Tuesday, May 25, 2010

Soul-eating goodness

(edited to move the pictures up to the top and the account of my misadventures in business license-acquiring down)

Good news! I picked up prints today of some of my older pieces, and they are very pretty! The printing place does really nice work.
Going to post small scans here because I'm so excited. They're not as nice as the prints themselves, but what can ya do?


























Haven't been able to work on my fairy drawings in a few days, which is sad because I got inspired by the weekly prompt over on Illustration Friday (this week's prompt is "early"). The last two days have eaten my soul.

To get a business license in this city, I need to include with my application proof that I have registered my business with the state. I have already registered with the state, so no problem, right?

Wrong.

If you don't think you'll make above a certain amount of money (I think the likelihood of my success is pretty slim, so I'm in this category), you don't actually need a state license, you just need to register with the state that you're exempt. However, the state doesn't issue verifications of exemption, apparently, and there is nowhere on the secretary of state's site that I can find to print this out. I spent 15 minutes holding with a city receptionist to verify that not only do I need some sort of proof that the state says I'm exempt from registration (which is itself a type of registration...), the city cannot tell me how to get it. So after waiting half an hour (those who know me will suspect exaggeration here, but actually I'm playing it safe; it was half an hour of waiting after I decided to start timing it like 10 or so minutes in) on hold, a state employee was able to tell me that 1) The state does not issue proof of exemption, no matter how required it is by the city, 2) The state website should totally have a button there that allows me to print my exemption status (she was not able to tell me where this magical button is), 3) I should not be angry at her for calling me "ma'am," despite me asking her twice to stop that because (despite all the silly chatter about fairies I do on this blog), I in fact am a dude, and 4) I should not be upset with her because it's completely unreasonable of me to expect that she can assist me with state business license-related problems (I had called the state's business license-related number).

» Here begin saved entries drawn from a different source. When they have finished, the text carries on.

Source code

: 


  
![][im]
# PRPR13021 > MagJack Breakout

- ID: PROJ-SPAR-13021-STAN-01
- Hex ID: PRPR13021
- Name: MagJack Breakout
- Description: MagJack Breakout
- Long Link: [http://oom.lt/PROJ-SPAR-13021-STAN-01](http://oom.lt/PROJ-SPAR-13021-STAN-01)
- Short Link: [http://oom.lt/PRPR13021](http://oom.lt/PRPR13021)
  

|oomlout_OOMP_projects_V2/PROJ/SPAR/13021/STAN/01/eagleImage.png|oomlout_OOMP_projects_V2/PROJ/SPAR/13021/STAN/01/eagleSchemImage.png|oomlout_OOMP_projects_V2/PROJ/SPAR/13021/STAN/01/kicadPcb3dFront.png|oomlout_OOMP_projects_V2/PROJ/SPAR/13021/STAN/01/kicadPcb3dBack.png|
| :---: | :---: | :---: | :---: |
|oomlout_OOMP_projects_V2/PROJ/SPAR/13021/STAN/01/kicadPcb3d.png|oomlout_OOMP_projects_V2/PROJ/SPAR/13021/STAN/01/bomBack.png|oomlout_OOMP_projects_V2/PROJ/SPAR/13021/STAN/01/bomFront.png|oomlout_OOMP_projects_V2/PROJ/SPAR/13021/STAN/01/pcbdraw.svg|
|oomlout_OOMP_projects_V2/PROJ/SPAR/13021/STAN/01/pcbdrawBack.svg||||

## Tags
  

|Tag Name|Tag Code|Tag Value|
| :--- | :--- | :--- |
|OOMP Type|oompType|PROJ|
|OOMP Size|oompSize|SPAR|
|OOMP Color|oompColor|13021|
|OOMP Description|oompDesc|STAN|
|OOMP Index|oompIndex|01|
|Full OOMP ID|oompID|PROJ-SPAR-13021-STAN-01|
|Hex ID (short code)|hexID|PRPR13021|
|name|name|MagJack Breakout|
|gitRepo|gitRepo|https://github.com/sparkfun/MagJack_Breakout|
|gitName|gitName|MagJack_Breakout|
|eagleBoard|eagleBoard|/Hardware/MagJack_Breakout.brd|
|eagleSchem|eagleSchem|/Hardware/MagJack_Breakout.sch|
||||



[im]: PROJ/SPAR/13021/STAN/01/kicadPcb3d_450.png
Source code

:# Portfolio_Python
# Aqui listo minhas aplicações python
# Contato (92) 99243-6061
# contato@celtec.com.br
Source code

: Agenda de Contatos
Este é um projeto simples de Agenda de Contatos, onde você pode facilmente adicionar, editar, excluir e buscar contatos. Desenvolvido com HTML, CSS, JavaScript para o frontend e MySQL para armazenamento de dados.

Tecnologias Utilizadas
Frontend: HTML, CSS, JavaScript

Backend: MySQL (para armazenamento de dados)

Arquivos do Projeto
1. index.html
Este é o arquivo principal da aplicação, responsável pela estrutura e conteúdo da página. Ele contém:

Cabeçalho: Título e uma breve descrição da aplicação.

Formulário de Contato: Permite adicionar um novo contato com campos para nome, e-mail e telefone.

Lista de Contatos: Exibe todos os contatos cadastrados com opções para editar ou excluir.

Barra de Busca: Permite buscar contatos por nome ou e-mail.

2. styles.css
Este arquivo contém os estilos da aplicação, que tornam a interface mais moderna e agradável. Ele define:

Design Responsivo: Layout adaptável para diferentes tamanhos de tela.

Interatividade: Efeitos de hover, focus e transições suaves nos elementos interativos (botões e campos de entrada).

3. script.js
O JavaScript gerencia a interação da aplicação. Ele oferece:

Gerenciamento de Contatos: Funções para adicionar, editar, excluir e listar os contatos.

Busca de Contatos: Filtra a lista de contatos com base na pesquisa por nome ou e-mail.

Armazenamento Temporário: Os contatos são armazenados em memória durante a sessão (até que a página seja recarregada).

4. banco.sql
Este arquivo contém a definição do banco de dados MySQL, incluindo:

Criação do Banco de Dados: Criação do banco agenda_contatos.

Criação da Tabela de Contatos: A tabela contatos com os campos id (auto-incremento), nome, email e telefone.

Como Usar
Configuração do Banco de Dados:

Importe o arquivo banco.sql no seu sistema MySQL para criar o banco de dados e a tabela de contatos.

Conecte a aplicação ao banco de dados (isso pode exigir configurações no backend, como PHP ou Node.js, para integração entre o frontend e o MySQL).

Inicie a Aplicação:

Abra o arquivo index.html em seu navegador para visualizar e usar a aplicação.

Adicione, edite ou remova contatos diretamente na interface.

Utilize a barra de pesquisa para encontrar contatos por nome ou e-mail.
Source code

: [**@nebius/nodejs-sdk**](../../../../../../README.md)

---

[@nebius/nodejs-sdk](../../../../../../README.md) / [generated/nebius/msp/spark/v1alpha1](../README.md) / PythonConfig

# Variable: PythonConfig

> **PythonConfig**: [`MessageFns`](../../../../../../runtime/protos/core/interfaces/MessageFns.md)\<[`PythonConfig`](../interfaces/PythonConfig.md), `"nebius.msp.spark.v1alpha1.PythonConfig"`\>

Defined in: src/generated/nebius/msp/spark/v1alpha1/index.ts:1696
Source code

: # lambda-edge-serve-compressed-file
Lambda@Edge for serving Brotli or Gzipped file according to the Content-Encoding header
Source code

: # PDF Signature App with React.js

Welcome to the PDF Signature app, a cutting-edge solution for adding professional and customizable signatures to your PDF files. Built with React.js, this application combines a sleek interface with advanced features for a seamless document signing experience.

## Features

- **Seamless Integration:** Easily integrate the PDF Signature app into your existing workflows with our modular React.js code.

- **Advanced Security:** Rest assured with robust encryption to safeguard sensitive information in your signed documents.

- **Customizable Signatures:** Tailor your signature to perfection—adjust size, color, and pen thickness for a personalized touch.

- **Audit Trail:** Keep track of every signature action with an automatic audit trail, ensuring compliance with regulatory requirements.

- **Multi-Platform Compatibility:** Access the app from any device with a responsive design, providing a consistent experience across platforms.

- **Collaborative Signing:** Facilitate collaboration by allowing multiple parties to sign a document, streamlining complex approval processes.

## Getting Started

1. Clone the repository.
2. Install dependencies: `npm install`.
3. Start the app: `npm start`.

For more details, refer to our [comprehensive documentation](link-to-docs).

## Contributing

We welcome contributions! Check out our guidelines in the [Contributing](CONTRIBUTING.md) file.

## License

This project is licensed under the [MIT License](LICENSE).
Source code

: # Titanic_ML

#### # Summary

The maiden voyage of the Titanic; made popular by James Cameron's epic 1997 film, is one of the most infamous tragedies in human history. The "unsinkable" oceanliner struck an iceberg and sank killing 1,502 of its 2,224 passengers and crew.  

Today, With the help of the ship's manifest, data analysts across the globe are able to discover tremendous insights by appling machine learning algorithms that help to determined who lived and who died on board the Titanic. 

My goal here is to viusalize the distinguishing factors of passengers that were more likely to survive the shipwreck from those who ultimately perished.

Depressing true government stereotypes are depressing.



Sunday, May 23, 2010

Not awesome

I used to draw fairies when I was little, and it's funny that even then I was pretty much convinced that fairies just standing around isn't really interesting enough. Why, then, did I think I'd be much more interested in fairies doing nothing but striking glam poses (which I suppose is marginally more interesting than just standing there looking blank, but not actually interesting as such)?
I give you Exhibit A.














(all the writing and color splotches are notes to myself about opacity and brush size for the layers, and what color I was mostly using)
This is about as far as I got before I decided that this was too boring for words. Not having drawn fairies in years, I'm glad I started this to give me an idea of what frost fairies would look like, but I think it's time to up the ante and start over on something that's actually worth looking at.

It begins

After a (three or maybe five mile, we really aren't sure how far we went) really long hike, a shower, and some pie (oh, delicious pie, I love you so), the great work has begun! I started work on a picture of frost fairies. I couldn't decide if I wanted to do a male or a female (hey, fairies can be guys too...assuming fairies require two genders to reproduce, which, admittedly, is a bit of jump for mythical creatures that presumably use magic [for flying, at the very least, given their tiny wing-to-body ratio]), so I decided to do both. Behold the first step of the process: the sketch and preliminary palette.














It's pretty hard to tell (or so I'm told), but the one on the left is the dude. I figured fairies probably aren't too butch. Butch doesn't seem very aerodynamic.